In September 2011, we revisited the model using the prices and CPIs for the period through September 2011. (The CPIs were available only for August 2011.) The principal result was that the underlying model is practically the same as six months before with the same time lags but slightly different coefficients. In March 2011, we predicted a fall in the price which actually happened. In September, we expected that AVY stocks would be falling by the end of 2011 down to $16 per share from the September closing level $25.08 (see the middle panel in Figure 2). This was not a good prediction.

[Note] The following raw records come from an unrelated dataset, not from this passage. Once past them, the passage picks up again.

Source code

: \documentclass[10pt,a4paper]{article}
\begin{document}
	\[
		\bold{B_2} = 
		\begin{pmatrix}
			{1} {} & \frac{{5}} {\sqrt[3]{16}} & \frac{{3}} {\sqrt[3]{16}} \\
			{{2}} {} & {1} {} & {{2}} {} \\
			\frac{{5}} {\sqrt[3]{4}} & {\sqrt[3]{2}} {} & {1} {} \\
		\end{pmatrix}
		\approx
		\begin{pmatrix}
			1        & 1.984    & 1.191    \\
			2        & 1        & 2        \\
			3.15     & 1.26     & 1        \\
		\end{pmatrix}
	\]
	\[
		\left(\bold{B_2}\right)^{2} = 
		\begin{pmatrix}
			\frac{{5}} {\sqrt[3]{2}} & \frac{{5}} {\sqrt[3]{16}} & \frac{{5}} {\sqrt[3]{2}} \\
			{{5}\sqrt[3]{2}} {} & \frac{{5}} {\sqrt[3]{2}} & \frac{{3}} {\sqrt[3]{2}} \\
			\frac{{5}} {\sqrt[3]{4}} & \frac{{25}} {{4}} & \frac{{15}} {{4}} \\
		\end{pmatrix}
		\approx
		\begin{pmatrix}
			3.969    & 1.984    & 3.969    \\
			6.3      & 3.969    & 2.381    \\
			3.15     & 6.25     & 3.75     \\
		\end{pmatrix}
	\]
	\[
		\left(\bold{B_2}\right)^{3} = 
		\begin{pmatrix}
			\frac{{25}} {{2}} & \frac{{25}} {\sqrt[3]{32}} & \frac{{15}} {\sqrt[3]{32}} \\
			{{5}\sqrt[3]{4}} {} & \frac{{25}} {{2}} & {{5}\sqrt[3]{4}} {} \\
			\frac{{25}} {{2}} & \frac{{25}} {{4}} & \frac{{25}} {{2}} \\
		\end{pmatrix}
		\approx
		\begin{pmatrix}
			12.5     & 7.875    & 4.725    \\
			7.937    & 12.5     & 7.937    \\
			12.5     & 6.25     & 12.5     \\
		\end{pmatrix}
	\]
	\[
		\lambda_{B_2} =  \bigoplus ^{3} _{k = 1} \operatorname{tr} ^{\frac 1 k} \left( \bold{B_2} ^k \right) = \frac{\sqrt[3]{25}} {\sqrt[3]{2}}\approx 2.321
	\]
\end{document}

Here we revisit the model using data through January 2012 (see the lower panel in Figure 2). The three best-fit models for AVY(t) are as follows

AVY(t) = -4.24F(t-4) – 3.23NUMV(t-2) + 23.29(t-1990) + 799.24 , March 2011
AVY(t) = -3.92F(t-4) – 2.70NUMV(t-2) + 21.60(t-1990) + 710.60 , September 2011
AVY(t) = -3.61(t-5) – 2.10NUMV(t-3) + 19.86(t-1990) + 622.01 , January 2012

where AVY(t) is a share price in US dolalrs, t is calendar time. Relevant coefficients are both negative. The slope of time trend is positive. There is some drift in all coefficients caused by the uncertainty in measurements of both the stock prices and CPIs and by a slight collinearity between the CPI difference and linear time trend. Nevertheless, all models provide a prediction at a two- to three-month horizon.

The currently predicted curve in Figure 2 leads the observed price by 3 months with the residual error of $2.81 ($2.57 in September) for the period between July 2003 and January 2012. The model residual for the same period is shown in Figure 3. We expect the actual price to have a slight negative correction in the near future and the predicted curve to grow up in order to close the gap between the predicted and observed prices. The residual in Figure 3 has to return to 0. This might be accompanied by a slight fall in food prices.

Figure 1. Evolution of the price of F and NUMV.




Figure 2. Observed and predicted AVY share prices. Upper panel – March 2011; middle panel – September 2011; lower panel – January 2012.


Figure 3. Residual error of the model. Mean residual error is 0 with standard deviation of $2.81. Currently, the price is slightly overestimated.